# Wall Of Shame...



## stillINshock (Apr 9, 2009)

I'm feeling agro today. Wish there was an anonymous yet public place to list the names of the "Others" who have made our lives miserable. Call them out on a Wall Of Shame. Not to in anyway diminish the responsibility and guilt of our spouses. But these "Others" really make me cranky. Grr.


----------



## JAE (Jul 17, 2009)

Why not list them here! I think it is a great idea. Should we do first and last name. I know that some may feel this isn't right, but this makes me feel better. Should we list city and state??? MATT MARKOVICH.


----------



## hitched4ever (Aug 3, 2009)

Seems like a waste of effort. Ones time would be much better spent on self improvement rather then self pity. To suggest that 'others' control your happiness suggests you dont control it yourself.


----------



## JAE (Jul 17, 2009)

hitched4ever said:


> Seems like a waste of effort. Ones time would be much better spent on self improvement rather then self pity. To suggest that 'others' control your happiness suggests you dont control it yourself.


Childish yes. But do I feel better, YES! Who ever is that person is a piece of S*** and it makes me feel better to put his name out there. After all they know what they did and are proud of it.


----------



## Sensitive (Mar 29, 2009)

I don't know your personal stories, but I believe this forum should be a safe haven. Bashing others is never a wise choice, in my opinion.


----------



## stillINshock (Apr 9, 2009)

Go JAE!!!
I'm feeling better just knowing you're feeling a little better! I'm so so so tempted. Mine is a name that is very googlable. Maybe I should do a write up on her wikipedia 'definition.' Yeah, I've got a new definition for her!
JAE - you made my day! :smthumbup:


----------



## JAE (Jul 17, 2009)

Does it matter if it is googlable?

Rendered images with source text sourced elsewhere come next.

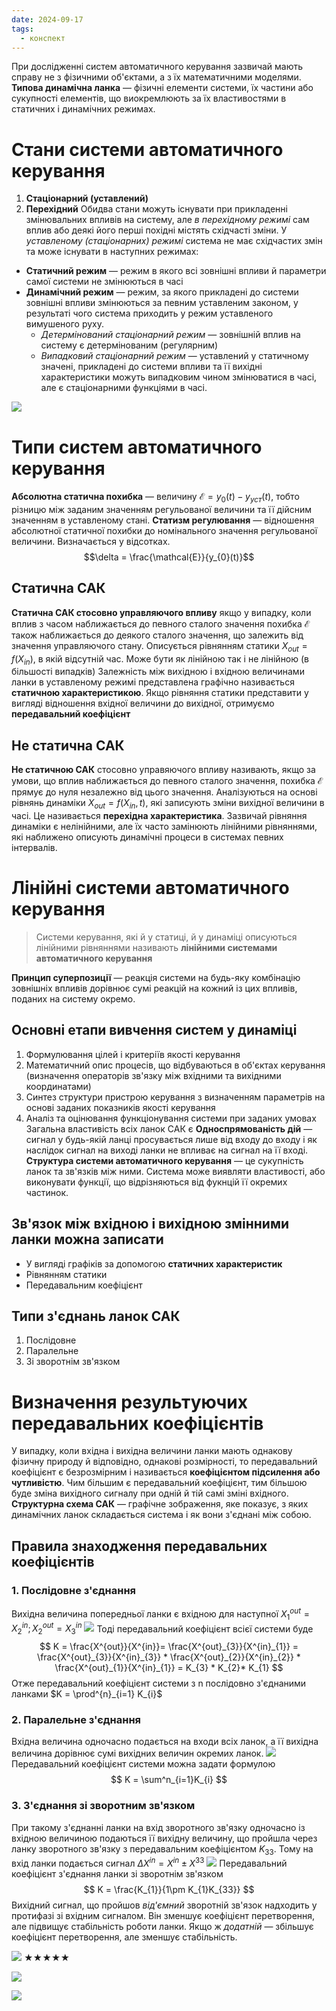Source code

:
 ```yaml
---
date: 2024-09-17
tags:
  - конспект
---
```

При дослідженні систем автоматичного керування зазвичай мають справу не з фізичними об'єктами, а з їх математичними моделями.
**Типова динамічна ланка** — фізичні елементи системи, їх частини або сукупності елементів, що виокремлюють за їх властивостями в статичних і динамічних режимах.
# Стани системи автоматичного керування
1. **Стаціонарний (уставлений)**
2. **Перехідний**
Обидва стани можуть існувати при прикладенні змінювальних впливів на систему, але *в перехідному режимі* сам вплив або деякі його перші похідні містять східчасті зміни. 
У *уставленому (стаціонарних) режимі* система не має східчастих змін та може існувати в наступних режимах:
- **Статичний режим** — режим в якого всі зовнішні впливи й параметри самої системи не змінюються в часі
- **Динамічний режим** — режим, за якого прикладені до системи зовнішні впливи змінюються за певним уставленим законом, у результаті чого система приходить у режим уставленого вимушеного руху.
	- *Детермінований стаціонарний режим* — зовнішній вплив на систему є детермінованим (регулярним)
	- *Випадковий стаціонарний режим* — уставлений у статичному значені, прикладені до системи впливи та її вихідні характеристики можуть випадковим чином змінюватися в часі, але є стаціонарними функціями в часі.

![](https://i.imgur.com/GjppbDe.png)

# Типи систем автоматичного керування
**Абсолютна статична похибка** — величину $\mathcal{E} = y_{0}(t)-y_{уст}(t)$, тобто різницю між заданим значенням регульованої величини та її дійсним значенням в уставленому стані. 
**Статизм регулювання** — відношення абсолютної статичної похибки до номінального значення регульованої величини. Визначається у відсотках.
$$\delta = \frac{\mathcal{E}}{y_{0}(t)}$$
## Статична САК
**Статична САК стосовно управляючого впливу** якщо у випадку, коли вплив з часом наближається до певного сталого значення похибка $\mathcal{E}$ також наближається до деякого сталого значення, що залежить від значення управляючого стану. 
Описується рівнянням статики $X_{out} = f(X_{in})$, в якій відсутній час. Може бути як лінійною так і не лінійною (в більшості випадків)
Залежність між вихідною і вхідною величинами ланки в уставленому режимі представлена графічно називається **статичною характеристикою**. 
Якщо рівняння статики представити у вигляді відношення вхідної величини до вихідної, отримуємо **передавальний коефіцієнт**

## Не статична САК
**Не статичною САК** стосовно управяючого впливу називають, якщо за умови, що вплив наближається до певного сталого значення, похибка $\mathcal{E}$ прямує до нуля незалежно від цього значення.
Аналізуються на основі рівнянь динаміки $X_{out} = f(X_{in}, t)$, які записують зміни вихідної величини в часі. Це називається **перехідна характеристика**. Зазвичай рівняння динаміки є нелінійними, але їх часто замінюють лінійними рівняннями, які наближено описують динамічні процеси в системах певних інтервалів.
# Лінійні системи автоматичного керування
> Системи керування, які й у статиці, й у динаміці описуються лінійними рівняннями називають **лінійними системами автоматичного керування**

**Принцип суперпозиції** — реакція системи на будь-яку комбінацію зовнішніх впливів дорівнює сумі реакцій на кожний із цих впливів, поданих на систему окремо.
## Основні етапи вивчення систем у динаміці
1. Формулювання цілей і критеріїв якості керування
2. Математичний опис процесів, що відбуваються в об'єктах керування (визначення операторів зв'язку між вхідними та вихідними координатами)
3. Синтез структури пристрою керування з визначенням параметрів на основі заданих показників якості керування
4. Аналіз та оцінювання функціонування системи при заданих умовах
Загальна властивість всіх ланок САК є **Односпрямованість дій** — сигнал у будь-якій ланці просувається лише від входу до входу і як наслідок сигнал на виході ланки не впливає на сигнал на її вході.
**Структура системи автоматичного керування** — це сукупність ланок та зв'язків між ними. Система може виявляти властивості, або виконувати функції, що відрізняються від фукнцій її окремих частинок.
## Зв'язок між вхідною і вихідною змінними ланки можна записати
- У вигляді графіків за допомогою **статичних характеристик**
- Рівнянням статики
- Передавальним коефіцієнт
## Типи з'єднань ланок САК
1. Послідовне
2. Паралельне
3. Зі зворотнім зв'язком
# Визначення результуючих передавальних коефіцієнтів
У випадку, коли вхідна і вихідна величини ланки мають однакову фізичну природу й відповідно, однакові розмірності, то передавальний коефіцієнт є безрозмірним і називається **коефіцієнтом підсилення або чутливістю**. Чим більшим є передавальний коефіцієнт, тим більшою буде зміна вихідного сигналу при одній й тій самі зміні вхідного. 
**Структурна схема САК** — графічне зображення, яке показує, з яких динамічних ланок складається система і як вони з'єднані між собою. 
## Правила знаходження передавальних коефіцієнтів
### 1. Послідовне з'єднання
Вихідна величина попередньої ланки є вхідною для наступної 
$X^{out}_{1}=X^{in}_{2}; X^{out}_{2} = X^{in}_{3}$ 
![](https://i.imgur.com/eCOzu0L.png)
Тоді передавальний коефіцієнт всієї системи буде
$$
K = \frac{X^{out}}{X^{in}}= \frac{X^{out}_{3}}{X^{in}_{1}} = \frac{X^{out}_{3}}{X^{in}_{3}} * \frac{X^{out}_{2}}{X^{in}_{2}} * \frac{X^{out}_{1}}{X^{in}_{1}} = K_{3} * K_{2}* K_{1}
$$
Отже передавальний коефіцієнт системи з n послідовно з'єднаними ланками
$K = \prod^{n}_{i=1} K_{i}$
### 2. Паралельне з'єднання
Вхідна величина одночасно подається на входи всіх ланок, а її вихідна величина дорівнює сумі вихідних величин окремих ланок.
![](https://i.imgur.com/QkkS8bQ.png)
Передавальний коефіцієнт системи можна задати формулою
$$
K = \sum^n_{i=1}K_{i}
$$
### 3. З'єднання зі зворотним зв'язком
При такому з'єднанні ланки на вхід зворотного зв'язку одночасно із вхідною величиною подаються її вихідну величину, що пройшла через ланку зворотного зв'язку з передавальним коефіцієнтом $K_{33}$. Тому на вхід ланки подається сигнал $\Delta X^{in} = X^{in}\pm X^{33}$
![](https://i.imgur.com/pA3Ajqj.png)
Передавальний коефіцієнт з'єднання ланки зі зворотнім зв'язком 
$$
K = \frac{K_{1}}{1\pm K_{1}K_{33}}
$$
Вихідний сигнал, що пройшов *від'ємний* зворотній зв'язок надходить у протифазі зі вхідним сигналом. Він зменшує коефіцієнт перетворення, але підвищує стабільність роботи ланки. Якщо ж *додатній* — збільшує коефіцієнт перетворення, але зменшує стабільність.


![](https://i.imgur.com/ur9O6kK.png)
★★★★★

![](https://i.imgur.com/k4mb2dy.png)

![](https://i.imgur.com/Q74UygL.png)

That person should have thought about the consequences of going after a married person!


----------



## stillINshock (Apr 9, 2009)

You're right. Though, honestly I don't know if she'd give a [email protected]#t. She's done this to so many women - she'd probably see it as a feather in her cap. On the other hand, she publicly - very publicly - likes to promote herself as a supporter of women - honoring goddesses. She is full of crap. She's done this to more wives then she can count. Her life is literally supported by other married men - both when she danced on the pole - and since she retired to a richer life. Not kidding. Part of me is afraid of it circling back to me somehow. This could be a public situation and I don't want to look like the jerk. Its just very frustrating that the two people that 'benefited' from the EA are not carrying any of this frustrating and awful pain. Only me. Meanwhile, H is fine and I'm sure OW is happily on the take from a handful of men. I'm coming up on the 1 YR mark since he began his betrayal and experiencing angry feelings about it. I know its a waste of my time. It just is so unfair. I have to let go it. But...grrr.


----------



## beyond betrayal (Jul 21, 2009)

I feel your pain and this chick's name is so common it doesnt even make sense to list it. JAE rock on. Yeah these desperate, low down women disgust me. So lame. I must admit I was doing better. Its only been a month for me but today watching tv reminded me of it. I've been bummed ever since. Cleaning and being quiet. Definite sign something is wrong. Jae I'm glad that made you feel good. That damn Matt!!! I'll stay away from him!


----------



## JAE (Jul 17, 2009)

Come on, can't anyone at least list a first name?


----------



## stillINshock (Apr 9, 2009)

Her real name, or her 'dancing on the pole' name?
Ok, even THAT makes me feel better.


----------



## JAE (Jul 17, 2009)

It is strange how much anger I have towards HIM. I guess I just don't want to realize how angry I am towards my wife. Avoid any guy named MATT! If he has the last name MARKOVICH....run.


----------



## stillINshock (Apr 9, 2009)

Right with you on that one.
My H's was an EA. He sent her pictures of me, my kids, my house. He told her all about me. And the one conversation I in hind site walked in on was him telling her that "he does most of the cleaning." Really? Really? 
She made him feel like a God who deserved better.
Her response to his break up email (sent in front of me) was "I'm so sorry. Never wanted to hurt your beautiful, smart, incredible wife." I say again, really?
Yuck. Maybe she has some horrible STD that will cause her a tremendous amount of pain. Did I just say that?


----------



## beyond betrayal (Jul 21, 2009)

JAE,
This is for you. Her name is Mary!!!:smthumbup:


----------



## woe_is_me (Aug 12, 2009)

it's sad but there is actually a said site out there. dontdatehimgirl.com. you can even post their picture up. i read about it in a magazine once. luckily i never found anyone i have dated on that site.


----------



## stillINshock (Apr 9, 2009)

woe_is_me - That is awesome!!!!!!!!! Very very very very tempting. Thanks for sharing.:smthumbup:


----------



## JAE (Jul 17, 2009)

stillINshock said:


> woe_is_me - That is awesome!!!!!!!!! Very very very very tempting. Thanks for sharing.:smthumbup:


I know that I am messed up here, but I want to keep this alive. For whatever reason, this will make you feel better....I promise. MATT MARKOVICH is a piece of S***, and it's not the guy from Washington. SPIKE!


----------



## stillINshock (Apr 9, 2009)

JAE said:


> I know that I am messed up here, but I want to keep this alive. For whatever reason, this will make you feel better....I promise. MATT MARKOVICH is a piece of S***, and it's not the guy from Washington. SPIKE!


----------